Electric field controlled valley-polarized photocurrent switch based on the circular bulk photovoltaic effect

TL;DR

This paper proposes an electric field-controlled method to switch valley-polarized photocurrents in 2D materials by manipulating Berry curvature, enabling potential valleytronic devices.

Contribution

It introduces a novel electrical scheme using a two-band Dirac model to control valley-polarized photocurrents via Berry curvature sign change.

Findings

Switching of valley-polarized photocurrent is linked to Berry curvature sign flip.

The scheme is validated in monolayer BiAsI2 and germanene.

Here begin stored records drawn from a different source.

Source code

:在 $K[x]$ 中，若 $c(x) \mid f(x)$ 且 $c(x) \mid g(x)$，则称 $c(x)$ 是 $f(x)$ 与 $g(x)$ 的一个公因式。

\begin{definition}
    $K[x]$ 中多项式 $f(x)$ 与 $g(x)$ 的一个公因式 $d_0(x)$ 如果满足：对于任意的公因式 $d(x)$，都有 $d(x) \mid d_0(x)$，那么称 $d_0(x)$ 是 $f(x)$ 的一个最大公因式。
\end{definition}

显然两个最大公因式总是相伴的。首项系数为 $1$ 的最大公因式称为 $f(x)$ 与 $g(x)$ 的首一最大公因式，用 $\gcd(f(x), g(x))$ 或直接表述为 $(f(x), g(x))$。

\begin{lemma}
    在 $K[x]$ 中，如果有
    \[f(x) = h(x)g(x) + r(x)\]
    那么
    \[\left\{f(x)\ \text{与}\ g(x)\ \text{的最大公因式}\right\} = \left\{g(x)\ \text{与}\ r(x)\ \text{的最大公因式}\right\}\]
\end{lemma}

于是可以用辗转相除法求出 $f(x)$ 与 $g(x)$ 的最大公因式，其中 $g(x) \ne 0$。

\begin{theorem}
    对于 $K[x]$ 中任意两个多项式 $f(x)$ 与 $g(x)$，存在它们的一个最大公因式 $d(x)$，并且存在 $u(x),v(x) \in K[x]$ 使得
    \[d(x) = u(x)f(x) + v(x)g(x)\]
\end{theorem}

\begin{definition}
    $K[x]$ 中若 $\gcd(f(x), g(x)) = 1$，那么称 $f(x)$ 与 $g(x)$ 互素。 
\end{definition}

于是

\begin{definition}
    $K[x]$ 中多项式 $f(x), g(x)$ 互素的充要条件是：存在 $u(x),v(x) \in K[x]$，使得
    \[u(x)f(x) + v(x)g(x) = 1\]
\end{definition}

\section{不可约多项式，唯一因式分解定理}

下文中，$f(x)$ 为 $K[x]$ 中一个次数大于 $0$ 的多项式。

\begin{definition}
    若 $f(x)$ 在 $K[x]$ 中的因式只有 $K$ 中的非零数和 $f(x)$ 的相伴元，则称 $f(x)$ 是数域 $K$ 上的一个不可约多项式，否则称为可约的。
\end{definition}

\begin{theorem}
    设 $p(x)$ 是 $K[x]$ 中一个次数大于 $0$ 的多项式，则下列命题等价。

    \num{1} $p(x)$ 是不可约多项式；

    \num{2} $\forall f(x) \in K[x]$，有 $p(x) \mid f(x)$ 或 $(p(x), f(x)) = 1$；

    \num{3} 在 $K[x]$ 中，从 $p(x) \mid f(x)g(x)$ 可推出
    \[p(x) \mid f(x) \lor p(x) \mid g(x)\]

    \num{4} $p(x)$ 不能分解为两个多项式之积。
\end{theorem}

Potential for valley-based memory devices is demonstrated.

Abstract

Efficient electric manipulation of valley degrees of freedom is critical and challenging for the advancement of valley-based information science and technology. We put forth an electrical scheme, based on a two-band Dirac model, that can switch the fully valley-polarized photocurrent between K and K' valleys using the circular bulk electro-photovoltaic effect. This is accomplished by applying an out-of-plane electric field to the two-dimensional valley materials, which enables continuous tuning of the Berry curvature and its sign flip. We found that the switch of the fully valley-polarized photocurrent is directly tied to the sign change of Berry curvature, which accompanies a topological phase transition, for instance, the quantum spin Hall effect and the quantum valley Hall effect. This scheme has been confirmed in monolayer BiAsI2 and germanene through first-principles calculations. Our paper offers a promising strategy for the development of a volatile valley-addressable memory device and could inspire further research in this area.